(AIM OF THE TASK): Scan the lines below for "system" and copy the matches.

(DATA TO PROCESS):
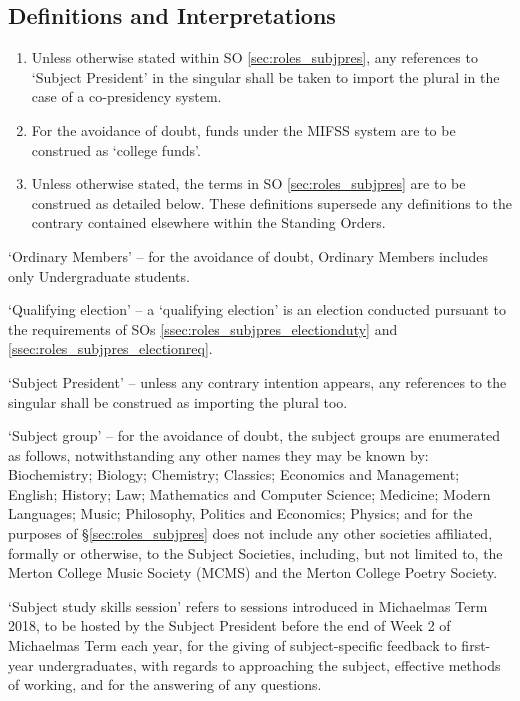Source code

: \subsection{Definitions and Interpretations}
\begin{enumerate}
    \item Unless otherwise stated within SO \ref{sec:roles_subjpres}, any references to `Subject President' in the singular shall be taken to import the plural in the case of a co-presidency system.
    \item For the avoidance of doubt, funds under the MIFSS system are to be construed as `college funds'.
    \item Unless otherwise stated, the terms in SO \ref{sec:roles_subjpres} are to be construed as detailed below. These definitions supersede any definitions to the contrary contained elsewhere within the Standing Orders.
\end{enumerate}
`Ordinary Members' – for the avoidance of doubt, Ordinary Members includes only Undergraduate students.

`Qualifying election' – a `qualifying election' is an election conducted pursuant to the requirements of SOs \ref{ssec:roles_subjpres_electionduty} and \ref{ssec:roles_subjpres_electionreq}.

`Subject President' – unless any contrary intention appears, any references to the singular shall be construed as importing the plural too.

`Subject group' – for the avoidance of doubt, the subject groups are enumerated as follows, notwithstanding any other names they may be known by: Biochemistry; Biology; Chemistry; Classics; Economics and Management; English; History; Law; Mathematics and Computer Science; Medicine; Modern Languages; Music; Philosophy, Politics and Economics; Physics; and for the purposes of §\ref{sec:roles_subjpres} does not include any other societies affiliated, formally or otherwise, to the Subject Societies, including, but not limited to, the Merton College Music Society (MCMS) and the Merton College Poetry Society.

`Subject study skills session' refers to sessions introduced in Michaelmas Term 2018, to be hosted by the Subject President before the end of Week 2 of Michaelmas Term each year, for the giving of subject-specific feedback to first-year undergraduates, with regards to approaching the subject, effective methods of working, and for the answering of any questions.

(WRITTEN REPLY):
    \item Unless otherwise stated within SO \ref{sec:roles_subjpres}, any references to `Subject President' in the singular shall be taken to import the plural in the case of a co-presidency system.
    \item For the avoidance of doubt, funds under the MIFSS system are to be construed as `college funds'.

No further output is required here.